--- TASK BRIEF ---
Whenever a line in the data holds the string "right", pull that line out.
── DATA
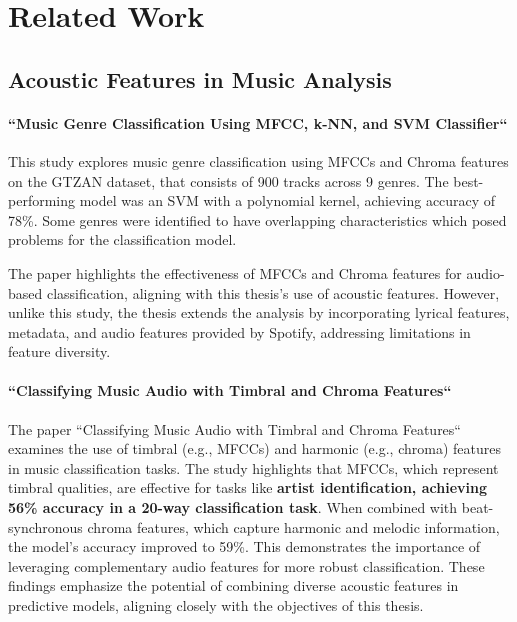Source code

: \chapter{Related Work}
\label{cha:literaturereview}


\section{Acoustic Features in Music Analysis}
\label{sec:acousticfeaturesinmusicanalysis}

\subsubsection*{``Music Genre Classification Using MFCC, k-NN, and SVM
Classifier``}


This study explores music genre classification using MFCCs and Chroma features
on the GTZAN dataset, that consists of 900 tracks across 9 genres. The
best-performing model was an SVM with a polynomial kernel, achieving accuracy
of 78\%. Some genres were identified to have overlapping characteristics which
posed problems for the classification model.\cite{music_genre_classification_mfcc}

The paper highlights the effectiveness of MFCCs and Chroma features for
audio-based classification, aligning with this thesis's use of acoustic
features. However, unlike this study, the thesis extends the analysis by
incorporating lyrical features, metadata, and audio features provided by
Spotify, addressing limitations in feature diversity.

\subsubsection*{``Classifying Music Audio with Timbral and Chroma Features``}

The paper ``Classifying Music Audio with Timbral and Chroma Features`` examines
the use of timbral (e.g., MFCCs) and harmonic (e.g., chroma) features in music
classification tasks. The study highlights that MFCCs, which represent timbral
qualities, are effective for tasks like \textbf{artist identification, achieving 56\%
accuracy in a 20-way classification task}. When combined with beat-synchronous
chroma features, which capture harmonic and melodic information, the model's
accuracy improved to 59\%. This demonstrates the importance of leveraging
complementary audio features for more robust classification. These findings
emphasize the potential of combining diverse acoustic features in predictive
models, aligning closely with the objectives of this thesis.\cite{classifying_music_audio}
────
── DATA
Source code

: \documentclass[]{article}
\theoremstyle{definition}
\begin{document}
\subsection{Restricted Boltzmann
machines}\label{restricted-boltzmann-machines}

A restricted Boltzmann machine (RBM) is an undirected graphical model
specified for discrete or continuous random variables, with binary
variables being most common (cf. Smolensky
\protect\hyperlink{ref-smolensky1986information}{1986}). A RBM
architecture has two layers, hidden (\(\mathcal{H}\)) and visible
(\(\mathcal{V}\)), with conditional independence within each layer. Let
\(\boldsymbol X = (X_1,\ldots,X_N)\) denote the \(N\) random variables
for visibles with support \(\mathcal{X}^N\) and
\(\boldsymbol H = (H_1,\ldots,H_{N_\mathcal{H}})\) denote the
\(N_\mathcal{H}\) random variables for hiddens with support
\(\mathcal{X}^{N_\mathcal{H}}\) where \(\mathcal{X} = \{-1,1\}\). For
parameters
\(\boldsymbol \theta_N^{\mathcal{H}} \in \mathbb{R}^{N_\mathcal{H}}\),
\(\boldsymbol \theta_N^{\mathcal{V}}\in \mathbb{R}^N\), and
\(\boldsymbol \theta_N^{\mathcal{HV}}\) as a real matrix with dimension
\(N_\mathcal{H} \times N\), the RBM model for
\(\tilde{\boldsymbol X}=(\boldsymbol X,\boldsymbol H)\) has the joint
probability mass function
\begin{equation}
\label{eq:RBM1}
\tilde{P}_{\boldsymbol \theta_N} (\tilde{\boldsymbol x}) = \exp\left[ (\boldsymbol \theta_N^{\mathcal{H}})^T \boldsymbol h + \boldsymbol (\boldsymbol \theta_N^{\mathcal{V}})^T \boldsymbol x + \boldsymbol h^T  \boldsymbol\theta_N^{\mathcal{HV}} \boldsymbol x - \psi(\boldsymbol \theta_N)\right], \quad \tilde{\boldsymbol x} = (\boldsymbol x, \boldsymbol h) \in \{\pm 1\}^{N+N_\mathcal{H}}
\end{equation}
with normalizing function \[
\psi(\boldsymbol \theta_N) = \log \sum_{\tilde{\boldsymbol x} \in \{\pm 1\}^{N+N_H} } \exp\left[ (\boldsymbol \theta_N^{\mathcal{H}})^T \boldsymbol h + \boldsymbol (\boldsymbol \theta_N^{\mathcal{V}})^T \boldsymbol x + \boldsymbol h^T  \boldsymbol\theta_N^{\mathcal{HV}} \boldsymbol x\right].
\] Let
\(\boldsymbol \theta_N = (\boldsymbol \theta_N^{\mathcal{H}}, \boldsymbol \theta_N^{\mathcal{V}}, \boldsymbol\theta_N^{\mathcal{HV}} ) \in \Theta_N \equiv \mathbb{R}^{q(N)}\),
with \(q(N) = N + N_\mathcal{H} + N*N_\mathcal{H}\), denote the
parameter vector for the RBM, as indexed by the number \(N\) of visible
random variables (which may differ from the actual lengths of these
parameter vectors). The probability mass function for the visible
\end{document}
────
--- OUTPUT OF THE EXERCISE ---
\tilde{P}_{\boldsymbol \theta_N} (\tilde{\boldsymbol x}) = \exp\left[ (\boldsymbol \theta_N^{\mathcal{H}})^T \boldsymbol h + \boldsymbol (\boldsymbol \theta_N^{\mathcal{V}})^T \boldsymbol x + \boldsymbol h^T  \boldsymbol\theta_N^{\mathcal{HV}} \boldsymbol x - \psi(\boldsymbol \theta_N)\right], \quad \tilde{\boldsymbol x} = (\boldsymbol x, \boldsymbol h) \in \{\pm 1\}^{N+N_\mathcal{H}}
\psi(\boldsymbol \theta_N) = \log \sum_{\tilde{\boldsymbol x} \in \{\pm 1\}^{N+N_H} } \exp\left[ (\boldsymbol \theta_N^{\mathcal{H}})^T \boldsymbol h + \boldsymbol (\boldsymbol \theta_N^{\mathcal{V}})^T \boldsymbol x + \boldsymbol h^T  \boldsymbol\theta_N^{\mathcal{HV}} \boldsymbol x\right].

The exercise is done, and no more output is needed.